Work to complete
Locate every line in the records below that contains the word "tune", and copy each one.
Information given Start Marker
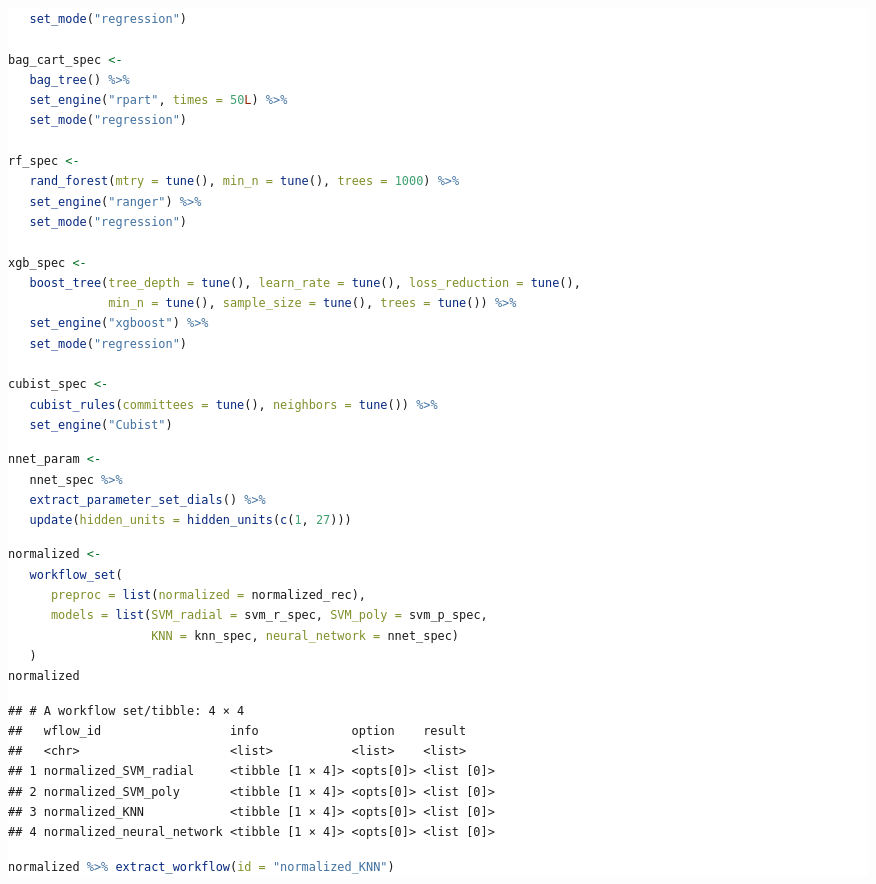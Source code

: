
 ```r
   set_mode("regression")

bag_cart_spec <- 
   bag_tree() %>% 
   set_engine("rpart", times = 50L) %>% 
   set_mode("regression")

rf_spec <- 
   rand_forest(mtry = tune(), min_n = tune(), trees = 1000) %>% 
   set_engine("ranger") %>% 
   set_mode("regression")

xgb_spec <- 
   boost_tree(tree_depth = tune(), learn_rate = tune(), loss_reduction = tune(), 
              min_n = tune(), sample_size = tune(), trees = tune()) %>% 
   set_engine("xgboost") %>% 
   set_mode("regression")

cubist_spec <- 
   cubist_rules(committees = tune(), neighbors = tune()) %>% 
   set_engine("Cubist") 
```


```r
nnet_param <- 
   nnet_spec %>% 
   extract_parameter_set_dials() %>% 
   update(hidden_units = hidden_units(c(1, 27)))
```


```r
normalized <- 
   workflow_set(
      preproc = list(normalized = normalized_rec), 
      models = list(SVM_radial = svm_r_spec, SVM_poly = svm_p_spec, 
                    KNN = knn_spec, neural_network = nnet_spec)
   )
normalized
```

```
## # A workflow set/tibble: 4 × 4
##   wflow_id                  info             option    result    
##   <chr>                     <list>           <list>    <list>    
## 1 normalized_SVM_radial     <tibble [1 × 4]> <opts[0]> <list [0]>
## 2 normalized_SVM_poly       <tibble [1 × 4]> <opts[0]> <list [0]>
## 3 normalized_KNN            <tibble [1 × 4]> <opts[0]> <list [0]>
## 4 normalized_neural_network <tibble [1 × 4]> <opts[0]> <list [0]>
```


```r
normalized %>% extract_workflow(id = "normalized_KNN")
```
Information given End Marker
Response
   rand_forest(mtry = tune(), min_n = tune(), trees = 1000) %>% 
   boost_tree(tree_depth = tune(), learn_rate = tune(), loss_reduction = tune(), 
              min_n = tune(), sample_size = tune(), trees = tune()) %>% 
   cubist_rules(committees = tune(), neighbors = tune()) %>% 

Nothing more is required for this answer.